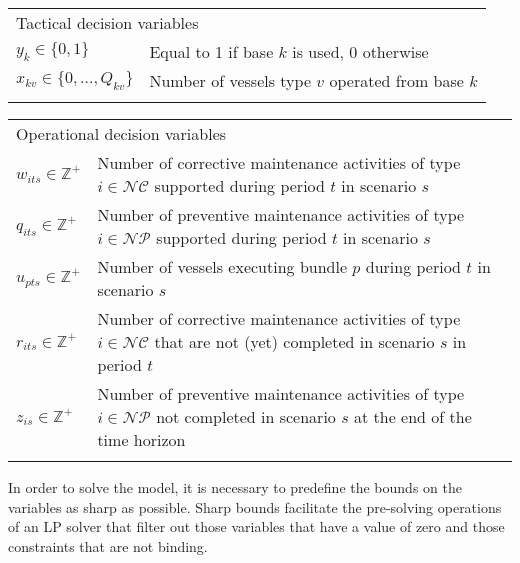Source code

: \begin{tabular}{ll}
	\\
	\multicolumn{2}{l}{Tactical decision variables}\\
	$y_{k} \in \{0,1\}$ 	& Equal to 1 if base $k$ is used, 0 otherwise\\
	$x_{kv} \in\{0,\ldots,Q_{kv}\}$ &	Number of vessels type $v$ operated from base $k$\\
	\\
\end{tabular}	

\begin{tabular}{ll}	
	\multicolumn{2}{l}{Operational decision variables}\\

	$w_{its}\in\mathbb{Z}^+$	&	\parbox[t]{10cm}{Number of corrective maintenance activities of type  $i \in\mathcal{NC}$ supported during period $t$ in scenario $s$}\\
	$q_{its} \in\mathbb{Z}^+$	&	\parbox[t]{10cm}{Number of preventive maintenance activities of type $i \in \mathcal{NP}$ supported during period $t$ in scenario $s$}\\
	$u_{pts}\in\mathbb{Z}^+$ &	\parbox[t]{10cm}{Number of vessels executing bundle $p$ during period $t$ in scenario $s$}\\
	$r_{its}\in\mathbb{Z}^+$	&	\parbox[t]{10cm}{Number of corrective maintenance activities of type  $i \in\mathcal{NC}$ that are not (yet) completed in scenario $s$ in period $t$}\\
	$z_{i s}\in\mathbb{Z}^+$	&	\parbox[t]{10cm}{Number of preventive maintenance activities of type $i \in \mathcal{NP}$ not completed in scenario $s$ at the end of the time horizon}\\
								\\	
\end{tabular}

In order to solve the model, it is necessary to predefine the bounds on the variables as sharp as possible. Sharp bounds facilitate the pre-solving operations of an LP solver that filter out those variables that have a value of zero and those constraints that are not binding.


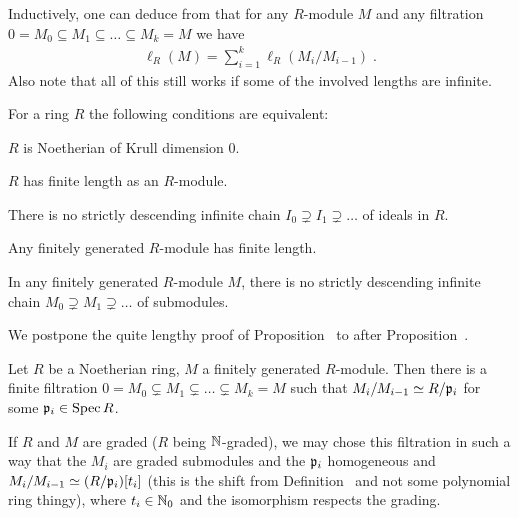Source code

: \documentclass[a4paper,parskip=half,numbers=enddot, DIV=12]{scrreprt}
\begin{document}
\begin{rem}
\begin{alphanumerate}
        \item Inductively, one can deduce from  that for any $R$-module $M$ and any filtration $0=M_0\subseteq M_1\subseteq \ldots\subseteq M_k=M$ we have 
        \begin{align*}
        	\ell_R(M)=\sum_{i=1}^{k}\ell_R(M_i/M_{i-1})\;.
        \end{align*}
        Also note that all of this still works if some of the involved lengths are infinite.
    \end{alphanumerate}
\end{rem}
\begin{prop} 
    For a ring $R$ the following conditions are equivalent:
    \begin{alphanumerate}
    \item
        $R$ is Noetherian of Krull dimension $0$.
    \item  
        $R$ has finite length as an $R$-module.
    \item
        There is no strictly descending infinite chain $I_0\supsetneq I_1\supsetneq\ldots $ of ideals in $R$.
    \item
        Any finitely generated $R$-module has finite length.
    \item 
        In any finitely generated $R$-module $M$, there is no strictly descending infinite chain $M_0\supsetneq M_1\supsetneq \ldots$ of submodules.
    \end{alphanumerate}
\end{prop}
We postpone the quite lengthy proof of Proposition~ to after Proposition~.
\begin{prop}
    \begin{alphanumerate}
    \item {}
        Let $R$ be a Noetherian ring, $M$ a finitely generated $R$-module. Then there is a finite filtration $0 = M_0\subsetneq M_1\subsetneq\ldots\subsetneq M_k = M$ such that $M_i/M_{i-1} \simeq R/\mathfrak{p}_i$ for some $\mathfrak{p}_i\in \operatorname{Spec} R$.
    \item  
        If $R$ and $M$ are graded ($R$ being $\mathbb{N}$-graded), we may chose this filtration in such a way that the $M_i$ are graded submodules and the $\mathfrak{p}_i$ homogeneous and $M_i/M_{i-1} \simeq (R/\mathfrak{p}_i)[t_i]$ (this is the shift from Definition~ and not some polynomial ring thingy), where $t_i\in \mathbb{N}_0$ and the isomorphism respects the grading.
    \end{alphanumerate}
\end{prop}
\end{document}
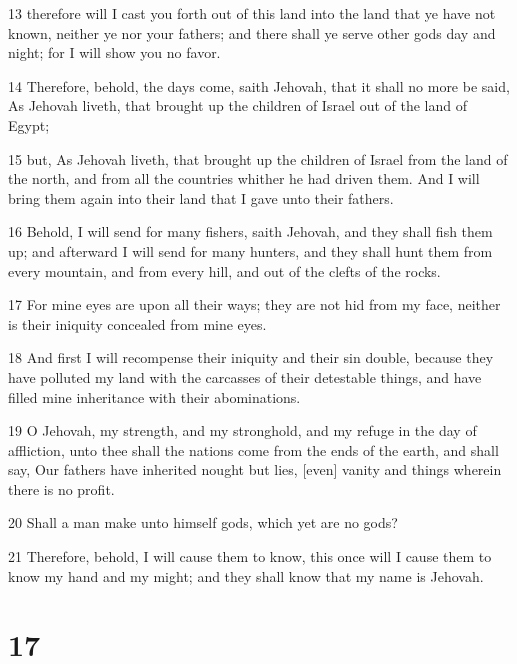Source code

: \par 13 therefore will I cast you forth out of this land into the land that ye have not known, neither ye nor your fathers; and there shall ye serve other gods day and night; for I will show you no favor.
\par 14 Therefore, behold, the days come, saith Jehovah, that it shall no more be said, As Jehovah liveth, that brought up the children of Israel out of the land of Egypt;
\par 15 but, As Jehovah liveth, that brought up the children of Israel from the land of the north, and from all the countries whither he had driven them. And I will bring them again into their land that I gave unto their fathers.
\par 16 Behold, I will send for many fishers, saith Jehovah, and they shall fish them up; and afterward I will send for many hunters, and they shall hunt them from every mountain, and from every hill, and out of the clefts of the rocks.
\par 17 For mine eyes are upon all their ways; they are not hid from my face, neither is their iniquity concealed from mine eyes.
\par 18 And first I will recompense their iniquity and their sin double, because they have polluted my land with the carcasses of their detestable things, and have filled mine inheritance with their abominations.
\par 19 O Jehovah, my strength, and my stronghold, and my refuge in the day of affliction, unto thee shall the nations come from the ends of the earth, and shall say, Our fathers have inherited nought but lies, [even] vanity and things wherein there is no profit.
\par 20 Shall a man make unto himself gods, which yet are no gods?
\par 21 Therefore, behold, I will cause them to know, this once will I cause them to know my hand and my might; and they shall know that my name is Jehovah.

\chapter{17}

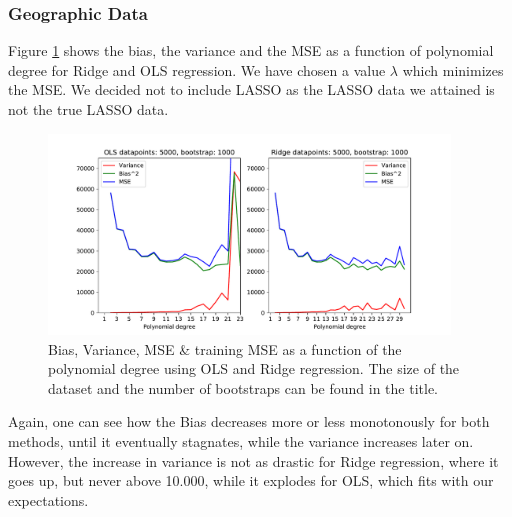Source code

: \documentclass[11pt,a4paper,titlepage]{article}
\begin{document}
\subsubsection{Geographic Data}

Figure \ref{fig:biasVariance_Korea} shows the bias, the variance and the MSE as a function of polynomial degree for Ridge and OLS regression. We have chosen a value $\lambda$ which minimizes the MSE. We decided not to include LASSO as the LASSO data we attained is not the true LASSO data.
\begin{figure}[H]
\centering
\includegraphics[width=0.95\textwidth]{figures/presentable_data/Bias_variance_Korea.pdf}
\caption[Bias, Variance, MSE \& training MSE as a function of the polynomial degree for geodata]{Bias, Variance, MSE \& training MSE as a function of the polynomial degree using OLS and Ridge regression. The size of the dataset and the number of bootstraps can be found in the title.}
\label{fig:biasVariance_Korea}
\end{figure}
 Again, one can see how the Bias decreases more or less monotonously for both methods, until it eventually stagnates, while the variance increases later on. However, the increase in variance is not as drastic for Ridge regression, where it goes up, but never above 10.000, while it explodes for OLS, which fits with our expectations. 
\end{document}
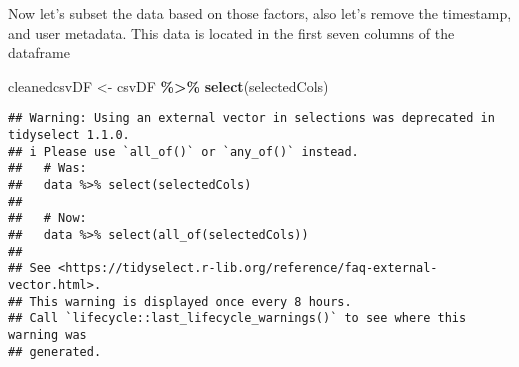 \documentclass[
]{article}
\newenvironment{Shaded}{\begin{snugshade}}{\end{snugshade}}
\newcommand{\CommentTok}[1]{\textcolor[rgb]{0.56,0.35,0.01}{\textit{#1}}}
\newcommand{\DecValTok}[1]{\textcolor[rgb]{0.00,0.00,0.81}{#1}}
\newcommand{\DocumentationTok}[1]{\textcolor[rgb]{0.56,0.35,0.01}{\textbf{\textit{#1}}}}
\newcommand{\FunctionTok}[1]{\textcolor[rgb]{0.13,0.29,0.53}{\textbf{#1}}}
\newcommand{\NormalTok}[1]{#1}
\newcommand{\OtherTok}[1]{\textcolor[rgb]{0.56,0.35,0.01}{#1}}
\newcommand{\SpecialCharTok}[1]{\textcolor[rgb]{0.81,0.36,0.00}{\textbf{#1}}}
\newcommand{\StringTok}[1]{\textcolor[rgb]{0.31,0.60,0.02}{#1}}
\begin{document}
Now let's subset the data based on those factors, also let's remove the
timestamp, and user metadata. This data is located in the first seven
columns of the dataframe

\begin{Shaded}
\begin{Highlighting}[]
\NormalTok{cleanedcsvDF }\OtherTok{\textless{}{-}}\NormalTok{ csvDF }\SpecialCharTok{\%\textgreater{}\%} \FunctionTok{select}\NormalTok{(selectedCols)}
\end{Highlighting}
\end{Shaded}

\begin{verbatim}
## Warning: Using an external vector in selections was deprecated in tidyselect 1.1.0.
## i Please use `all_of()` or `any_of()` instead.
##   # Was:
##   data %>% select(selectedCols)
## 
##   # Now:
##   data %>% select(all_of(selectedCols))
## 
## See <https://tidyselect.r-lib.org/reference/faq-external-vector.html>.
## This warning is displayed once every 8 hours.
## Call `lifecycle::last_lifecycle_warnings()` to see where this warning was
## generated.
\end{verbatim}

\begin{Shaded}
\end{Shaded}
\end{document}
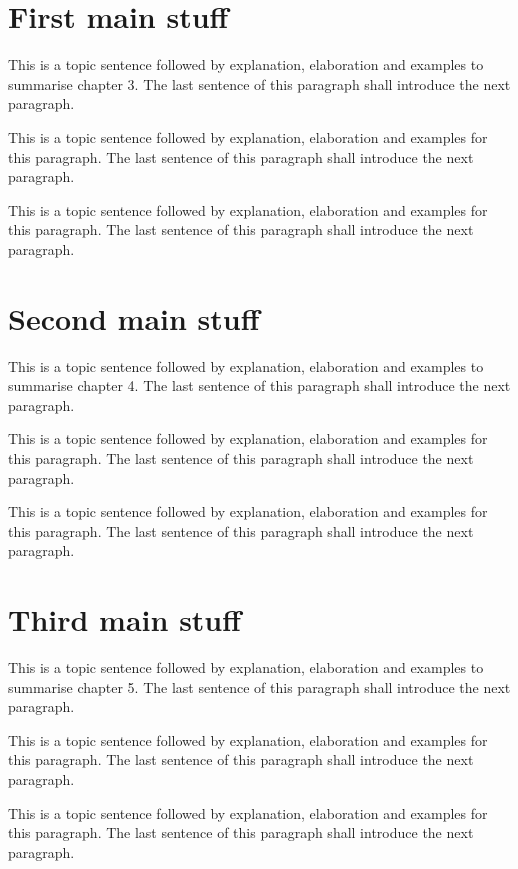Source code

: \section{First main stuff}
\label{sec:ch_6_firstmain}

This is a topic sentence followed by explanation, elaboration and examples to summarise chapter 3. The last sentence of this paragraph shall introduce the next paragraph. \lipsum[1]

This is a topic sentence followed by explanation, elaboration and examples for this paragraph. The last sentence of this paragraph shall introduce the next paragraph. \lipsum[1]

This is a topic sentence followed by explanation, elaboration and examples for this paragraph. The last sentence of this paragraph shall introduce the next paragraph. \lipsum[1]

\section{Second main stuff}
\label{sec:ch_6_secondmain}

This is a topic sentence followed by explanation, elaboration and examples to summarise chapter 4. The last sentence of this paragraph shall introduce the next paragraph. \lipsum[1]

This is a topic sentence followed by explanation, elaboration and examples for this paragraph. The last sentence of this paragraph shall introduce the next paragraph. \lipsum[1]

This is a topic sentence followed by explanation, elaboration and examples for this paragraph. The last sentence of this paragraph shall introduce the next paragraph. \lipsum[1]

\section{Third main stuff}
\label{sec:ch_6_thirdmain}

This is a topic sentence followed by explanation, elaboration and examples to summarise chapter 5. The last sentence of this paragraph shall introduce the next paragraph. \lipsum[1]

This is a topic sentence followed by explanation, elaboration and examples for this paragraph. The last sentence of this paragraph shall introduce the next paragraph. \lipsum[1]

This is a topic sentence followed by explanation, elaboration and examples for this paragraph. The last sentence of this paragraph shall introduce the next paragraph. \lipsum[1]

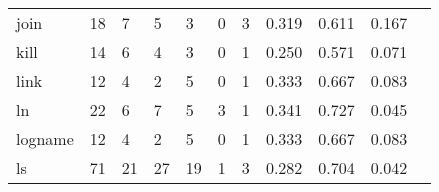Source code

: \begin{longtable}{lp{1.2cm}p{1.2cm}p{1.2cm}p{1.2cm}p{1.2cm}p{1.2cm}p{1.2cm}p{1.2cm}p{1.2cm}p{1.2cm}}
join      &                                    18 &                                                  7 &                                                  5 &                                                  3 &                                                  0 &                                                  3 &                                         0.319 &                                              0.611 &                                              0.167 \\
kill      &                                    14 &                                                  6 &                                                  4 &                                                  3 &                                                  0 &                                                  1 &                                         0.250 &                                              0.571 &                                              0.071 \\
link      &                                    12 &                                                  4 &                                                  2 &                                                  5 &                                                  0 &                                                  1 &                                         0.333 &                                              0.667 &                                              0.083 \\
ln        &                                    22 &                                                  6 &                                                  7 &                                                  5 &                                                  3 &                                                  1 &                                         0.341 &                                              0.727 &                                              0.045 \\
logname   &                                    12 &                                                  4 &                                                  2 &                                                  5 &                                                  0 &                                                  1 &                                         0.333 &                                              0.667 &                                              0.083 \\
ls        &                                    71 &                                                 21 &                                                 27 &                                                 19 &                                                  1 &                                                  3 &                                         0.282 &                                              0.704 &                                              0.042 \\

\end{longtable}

WORK TASK: Every line with the word "fathers" in it should be copied from the listing above.

ANSWER AREA:
: \par 13 therefore will I cast you forth out of this land into the land that ye have not known, neither ye nor your fathers; and there shall ye serve other gods day and night; for I will show you no favor.
\par 15 but, As Jehovah liveth, that brought up the children of Israel from the land of the north, and from all the countries whither he had driven them. And I will bring them again into their land that I gave unto their fathers.
\par 19 O Jehovah, my strength, and my stronghold, and my refuge in the day of affliction, unto thee shall the nations come from the ends of the earth, and shall say, Our fathers have inherited nought but lies, [even] vanity and things wherein there is no profit.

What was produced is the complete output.